Board member Melinda Eure asked how students would find out about the school’s official opening.

Atkins said she had already gotten interest in the ECHS and that she believed additional students would find out once newspaper articles about the approval appeared in two local publications.

Board Chairman Rickey Freeman said by telephone Wednesday that he and his fellow board members were excited about the opportunities provided by the Early College High School.

“It’s kind of been a quick moving process,” Freeman said. “We’ve worked hard and the staff had worked hard getting the program going.

“I am excited about the opportunity it will provide for our students,” he continued. “I just want to make sure the prospective students know the program is about more than driving a tractor and working on a farm.”

Freeman said it would give Bertie schools the opportunity to be a model school district not only in the state, but the county.

“I think a lot of schools are already looking at us to be a model and watching to see how well we do,” he said. “This will put us on the map, not only in North Carolina, but in the country.”

What’s next?

As Bertie County Schools prepares for the opening of the Early College High School, Atkins is working diligently with Dr. Zullinger to identify staff and students and work with N.C. State to finalize curriculum.

The first deadline is today (Thursday) when staff has to be identified to attend training later this month. The teachers for the school will basically be taken care of through transfers, Atkins said.

“There won’t necessarily be new hires,” Atkins said of the staff. “We’re talking about transferring 75 students from the high school, not bringing in new students so the staff will follow the students. Dr. Zullinger has insisted that dollars follow students.”

One new hire will be the addition of an agriculture teacher, which Bertie High School currently does not employ.

Curriculum decisions will also be made later this month when Atkins and other staff from Bertie County Schools meet with officials from N.C. State including Dr. Ken Esbenshade, associate dean and director of education programs.

In that meeting, the two entities will discuss transferable credits and make decisions about what will be taught at the new school and by whom.

Dr. Johnny Wynne, dean of Agriculture and Life Sciences at NCSU, said that meeting would provide some framework for the future.

“We’re still in the preliminary stages,” he said. “Our next step will be a meeting with our academic dean to discuss what kinds of courses and curriculum and what can be counted and not counted.”

Dr. Wynne said it was, to his knowledge, the first such collaborative N.C. State was involved in that had come to fruition and said it was a program the university was excited about.

“We think it’s an opportunity to improve our K-12 educational system and we’re very interested in seeing that happen in rural areas,” he said. “Our school depends on graduates in those areas who are interested in agriculture.”

Staff from North Carolina State will teach courses on site at the ECHS and will also provide instruction virtually.

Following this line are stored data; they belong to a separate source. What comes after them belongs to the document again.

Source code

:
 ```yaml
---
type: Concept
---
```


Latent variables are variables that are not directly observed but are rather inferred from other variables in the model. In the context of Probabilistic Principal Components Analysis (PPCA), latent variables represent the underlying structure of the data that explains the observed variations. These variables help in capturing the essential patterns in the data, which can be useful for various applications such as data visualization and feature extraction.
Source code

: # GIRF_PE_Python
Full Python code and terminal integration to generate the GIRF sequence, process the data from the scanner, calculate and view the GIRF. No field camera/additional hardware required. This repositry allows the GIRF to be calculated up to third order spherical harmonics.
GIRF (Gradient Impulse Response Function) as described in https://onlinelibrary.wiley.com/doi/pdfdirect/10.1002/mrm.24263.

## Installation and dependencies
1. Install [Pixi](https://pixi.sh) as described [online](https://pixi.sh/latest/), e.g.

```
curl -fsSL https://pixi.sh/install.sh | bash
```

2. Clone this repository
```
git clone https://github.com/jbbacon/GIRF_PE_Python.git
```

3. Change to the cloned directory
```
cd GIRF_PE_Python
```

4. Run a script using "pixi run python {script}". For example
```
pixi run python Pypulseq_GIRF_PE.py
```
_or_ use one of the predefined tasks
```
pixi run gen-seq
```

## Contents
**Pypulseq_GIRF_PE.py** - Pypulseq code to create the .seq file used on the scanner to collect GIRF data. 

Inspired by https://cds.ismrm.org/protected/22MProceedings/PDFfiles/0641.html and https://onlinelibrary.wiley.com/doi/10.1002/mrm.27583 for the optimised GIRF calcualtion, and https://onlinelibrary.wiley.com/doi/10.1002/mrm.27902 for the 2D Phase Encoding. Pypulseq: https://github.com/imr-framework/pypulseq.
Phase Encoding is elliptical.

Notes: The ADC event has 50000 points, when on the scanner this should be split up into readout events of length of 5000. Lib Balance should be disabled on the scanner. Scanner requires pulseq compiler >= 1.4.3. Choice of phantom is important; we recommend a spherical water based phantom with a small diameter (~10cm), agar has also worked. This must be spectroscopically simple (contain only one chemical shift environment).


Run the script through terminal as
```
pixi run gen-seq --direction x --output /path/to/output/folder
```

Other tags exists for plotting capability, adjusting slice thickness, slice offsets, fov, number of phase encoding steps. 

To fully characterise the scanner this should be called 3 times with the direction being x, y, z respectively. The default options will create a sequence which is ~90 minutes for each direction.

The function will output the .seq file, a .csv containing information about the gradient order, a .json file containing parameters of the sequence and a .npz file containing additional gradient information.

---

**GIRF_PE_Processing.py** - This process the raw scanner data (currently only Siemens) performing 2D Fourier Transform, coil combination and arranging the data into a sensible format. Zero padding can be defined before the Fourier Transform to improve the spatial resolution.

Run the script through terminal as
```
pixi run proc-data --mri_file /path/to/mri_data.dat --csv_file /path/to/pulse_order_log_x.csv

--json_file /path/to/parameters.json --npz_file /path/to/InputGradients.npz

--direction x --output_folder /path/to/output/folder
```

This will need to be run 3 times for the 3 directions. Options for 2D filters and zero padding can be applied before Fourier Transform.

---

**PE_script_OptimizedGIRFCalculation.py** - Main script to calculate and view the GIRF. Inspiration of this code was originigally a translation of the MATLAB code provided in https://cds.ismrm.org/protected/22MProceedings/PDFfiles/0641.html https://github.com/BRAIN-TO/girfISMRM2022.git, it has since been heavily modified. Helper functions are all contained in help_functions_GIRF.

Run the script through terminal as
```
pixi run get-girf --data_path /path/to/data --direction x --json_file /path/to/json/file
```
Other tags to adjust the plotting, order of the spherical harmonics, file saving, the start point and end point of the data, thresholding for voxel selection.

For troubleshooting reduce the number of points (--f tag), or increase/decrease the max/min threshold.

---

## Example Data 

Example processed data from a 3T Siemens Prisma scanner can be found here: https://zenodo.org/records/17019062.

The first semester of academics will be primarily high school required courses and an introduction to business, according to Atkins and Wynne.

While those processes continue, the ECHS will also be in the process of identifying students who are interested in starting this fall.

“I would encourage anyone who has a child that is interested to contact us,” Freeman said. “Our administrators can help answer any questions parents or students may have.”

Atkins said applications for the new school are already available in the guidance office at Bertie High School and at the front desk of the school system administrative offices on County Farm Road in Windsor.

She said the application was simple and asked for an expository essay on why a student wanted to attend the Early College High School.

For more information about the Early College High School, contact Atkins at 794-6018.

The Early College High School means freshmen in Bertie County can choose from three different high school tracks. In addition to the traditional high school setting at Bertie High School, students can choose the Bertie Science, Technology, Engineering and Mathematics (STEM) School and now the ECHS.

“We’re trying to do everything we can to give students in Bertie County the best opportunity to succeed in the world,” Freeman said.